Angiosperms and gymnosperms are discussed in Ecosystems and Ecology, where each is compared in terms of its degree of adaptation to its environment. Angiosperms seem to be the hands-down winner: by enlisting the aid of insects and other pollinators, they manage to pollinate much more efficiently than gymnosperms, which have to produce vast quantities of pollen for each grain that reaches its target. Typically, pollination benefits the animal pollinator by supplying it with sweet nectar and, of course, benefits the plant by providing direct transfer of pollen from one plant to the pistil of another plant. For this reason, specific plant and animal species have developed a relationship of mutualism, a form of symbiosis in which each participant reaps benefits (see Symbiosis). In many cases, plant and pollinator have evolved together, and it is possible to determine which animal pollinates a certain flower species simply by studying the morphologic features (shapes), color, and odor of the flower.
For example, some flowers are pure red, or nearly pure red, and have very little odor. In most such situations, the pollinator is a bird species, since birds have excellent vision in the red region of the spectrum but a rather undeveloped sense of smell. It so happens that Europe, which has no pure red native flowers, also has no bird-pollinated native flower species. Not all bird-pollinated flowers are red, but they are all characterized by striking, and sometimes contrasting, colors that readily catch the eye. Examples of plants pollinated by birds include the cardinal flower, the red columbine, the hibiscus, the eucalyptus, and varieties of orchid, cactus, and pineapple.
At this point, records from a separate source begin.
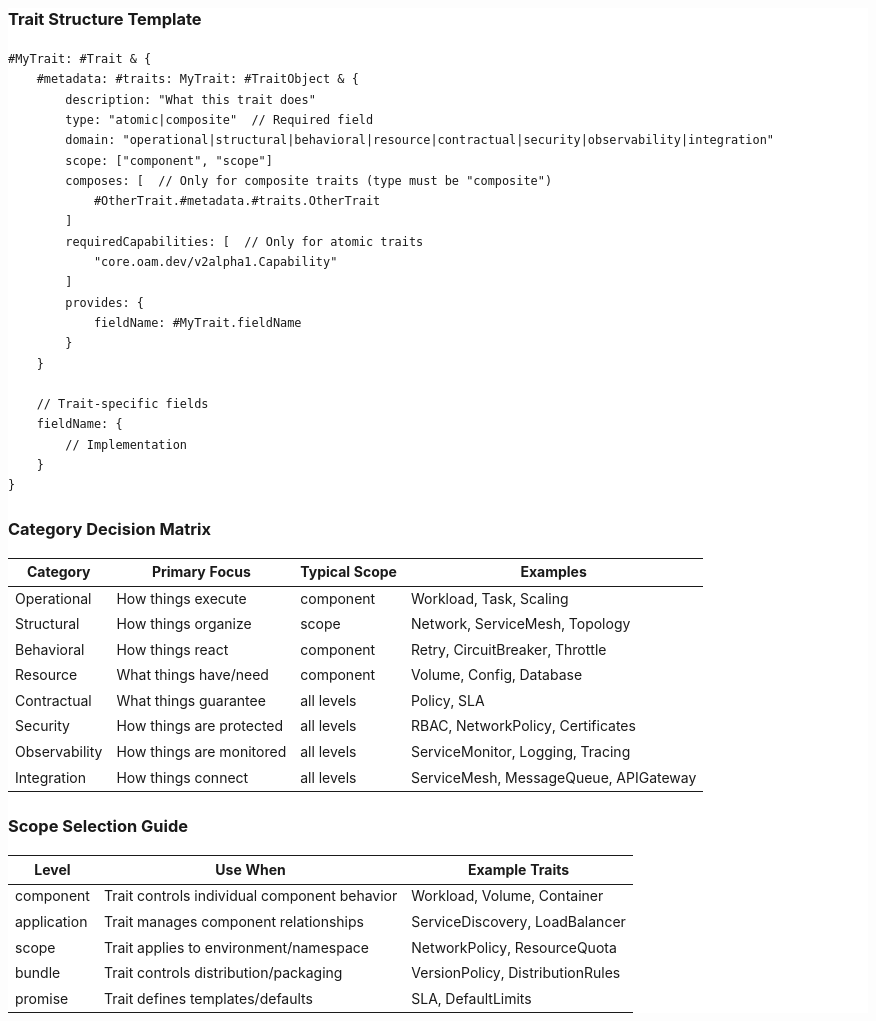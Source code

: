 ### Trait Structure Template

```cue
#MyTrait: #Trait & {
    #metadata: #traits: MyTrait: #TraitObject & {
        description: "What this trait does"
        type: "atomic|composite"  // Required field
        domain: "operational|structural|behavioral|resource|contractual|security|observability|integration"
        scope: ["component", "scope"]
        composes: [  // Only for composite traits (type must be "composite")
            #OtherTrait.#metadata.#traits.OtherTrait
        ]
        requiredCapabilities: [  // Only for atomic traits
            "core.oam.dev/v2alpha1.Capability"
        ]
        provides: {
            fieldName: #MyTrait.fieldName
        }
    }
    
    // Trait-specific fields
    fieldName: {
        // Implementation
    }
}
```

### Category Decision Matrix

| Category | Primary Focus | Typical Scope | Examples |
|----------|--------------|---------------|----------|
| Operational | How things execute | component | Workload, Task, Scaling |
| Structural | How things organize | scope | Network, ServiceMesh, Topology |
| Behavioral | How things react | component | Retry, CircuitBreaker, Throttle |
| Resource | What things have/need | component | Volume, Config, Database |
| Contractual | What things guarantee | all levels | Policy, SLA |
| Security | How things are protected | all levels | RBAC, NetworkPolicy, Certificates |
| Observability | How things are monitored | all levels | ServiceMonitor, Logging, Tracing |
| Integration | How things connect | all levels | ServiceMesh, MessageQueue, APIGateway |

### Scope Selection Guide

| Level | Use When | Example Traits |
|-------|----------|----------------|
| component | Trait controls individual component behavior | Workload, Volume, Container |
| application | Trait manages component relationships | ServiceDiscovery, LoadBalancer |
| scope | Trait applies to environment/namespace | NetworkPolicy, ResourceQuota |
| bundle | Trait controls distribution/packaging | VersionPolicy, DistributionRules |
| promise | Trait defines templates/defaults | SLA, DefaultLimits |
Some flowering plants have a very strong odor but are very dark, or at least drab, in color. These flowers and plants—examples include the saguaro cactus, century plant, or cup-and-saucer vine—are often pollinated by bats, which have very poor vision, are typically active during the night, and have a very well developed sense of smell. The flowers of many plant species are marked with special pigments called flavonoids, which absorb ultraviolet light and appear to direct the pollinator toward the pollen and nectar. These pigments are invisible to humans and most animals, but bees' eyes have special ultraviolet photoreceptors that enable the bees to detect patterns and so pollinate these flowers.